My very first trip in search of that feeling was to Glencoe in Scotland, where I found a cabin surrounded by the trunks of looming pines. The silence, the sunlight and the sweet smell of damp earth were all instantly evocative. It felt incredible, but it was about to get even better. In the early hours of the morning I woke up to find a strange bright light filling the room. While I’d been sleeping, a foot of snow had fallen and the rising sun was shining off it. It felt like a mythical Christmas morning or those days when you woke up and knew there was a good chance school would be cancelled. I gave in to my inner child completely and ran outside to spend hours taking pictures of the pristine snow. There was that thick silence you get when every edge is softened, the snow was sparkling and I didn’t notice the cold. From that moment on I was hooked.

My childlike enjoyment of cabins would come as no surprise to the people who build them. They’re tapping in to the same feeling when they set out to create their incredible spaces. In the Kielder Dark Sky Reserve, in Northumberland, I visited a place that was described as having a folding roof so you could watch the stars. As I made my way there, I imagined something like a giant skylight, but I’ve never been happier to be wrong. Two whole sides of the triangular building lever gently back like a drawbridge and reveal the stunning clarity of the night sky. Any sensible adult who wanted to stargaze would just have put some good reclining chairs out on the deck, but this was the kind of thing a child would draw. It felt like a spaceship and I couldn’t believe someone had actually built it.

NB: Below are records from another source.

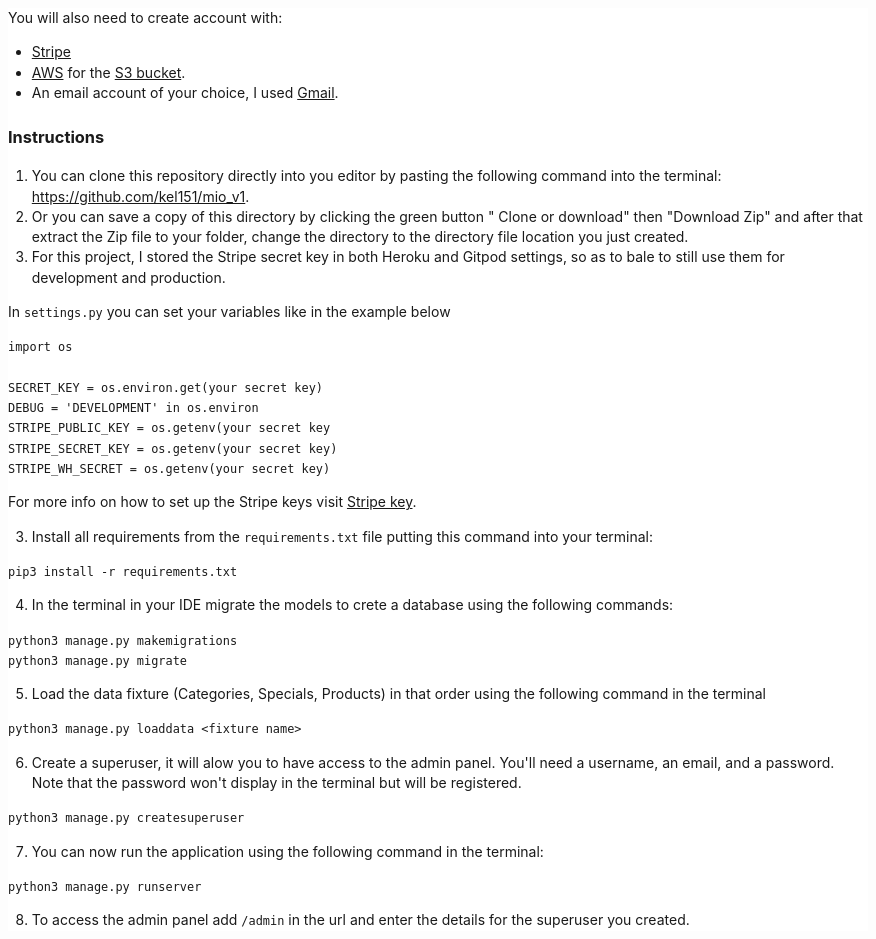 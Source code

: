 You will also need to create account with:
* [Stripe](https://stripe.com/gb)
* [AWS](https://aws.amazon.com/) for the [S3 bucket](https://docs.aws.amazon.com/AmazonS3/latest/dev/Introduction.html).
* An email account of your choice, I used [Gmail](https://mail.google.com/).

### Instructions
1. You can clone this repository directly into you editor by pasting the following command into the terminal: https://github.com/kel151/mio_v1.
2. Or you can save a copy of this directory by clicking the green button " Clone or download" then "Download Zip" and after that extract the Zip file to your folder, change the directory to the directory file location you just created.
3. For this project, I stored the Stripe secret key in both Heroku and Gitpod settings, so as to bale to still use them for development and production.

In `settings.py` you can set your variables like in the example below
```
import os

SECRET_KEY = os.environ.get(your secret key)
DEBUG = 'DEVELOPMENT' in os.environ
STRIPE_PUBLIC_KEY = os.getenv(your secret key
STRIPE_SECRET_KEY = os.getenv(your secret key)
STRIPE_WH_SECRET = os.getenv(your secret key)
```
For more info on how to set up the Stripe keys visit [Stripe key](https://stripe.com/docs/keys).

3. Install all requirements from the `requirements.txt` file putting this command into your terminal:
```
pip3 install -r requirements.txt
```
4. In the terminal in your IDE migrate the models to crete a database using the following commands:
```
python3 manage.py makemigrations
python3 manage.py migrate
```
5. Load the data fixture (Categories, Specials, Products) in that order using the following command in the terminal
```
python3 manage.py loaddata <fixture name>
```
6. Create a superuser, it will alow you to have access to the admin panel.
You'll need a username, an email, and a password. Note that the password won't display in the terminal but will be registered.
```
python3 manage.py createsuperuser
```
7. You can now run the application using the following command in the terminal:
```
python3 manage.py runserver
```
8. To access the admin panel add `/admin` in the url and enter the details for the superuser you created.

On another trip in Yorkshire, I celebrated my twenty-fifth birthday in a treehouse that had a slide down into a games room. Again, this was the sort of thing you’d have found stuck to my mum’s fridge with “Jack, age 10” scrawled on the bottom, but here I was arriving feet first at high speed into a room full of, let’s be honest, toys. On that trip I happened to be with a group of my oldest friends and I could see them responding the same way I was. We all regressed, in the best possible way, to our ten-year old selves as nature and a touch of creative magic blew away all the structure and worry that life slowly surrounds you in.

I’d noticed a similar effect no matter who I took with me on my cabin stays. Friends, family, even people I’d only just met. We talked more than we normally would but were also happier to spend time silent, enjoying our surroundings. There was an almost visible relaxation as we all connected with something either nostalgic or possibly even more primal, a sense of wildness that was deep and powerful. It was a feeling that had been the unseen background of my fondest moments as a child and I felt enormously grateful that it was now becoming a part of my favourite ones as an adult as well.

I’m not the first person to say there’s so much we can learn from children, but I totally believe it. What I try and do with my photography isn’t just to take beautiful images, but to capture that spirit of adventure so effortlessly reified by a kid in the woods. So many of us experience that so rarely these days and there are some who, for various reasons, never get out into the countryside at all. I want to reawaken the child in them and inspire them to explore that part of themselves further. My dream is to own a huge piece of land and build cabins that touch on every style, from the clean Scandinavian places to the old west frontier, so people could see how innate that desire for a simpler life is in all of us. That’s a long way off, so for now I’m doing what I can to tell the stories that cabin life inspires. I feel like it would be a much better world if we could all ditch some of our precious adult seriousness and rediscover the childlike joy of running wild.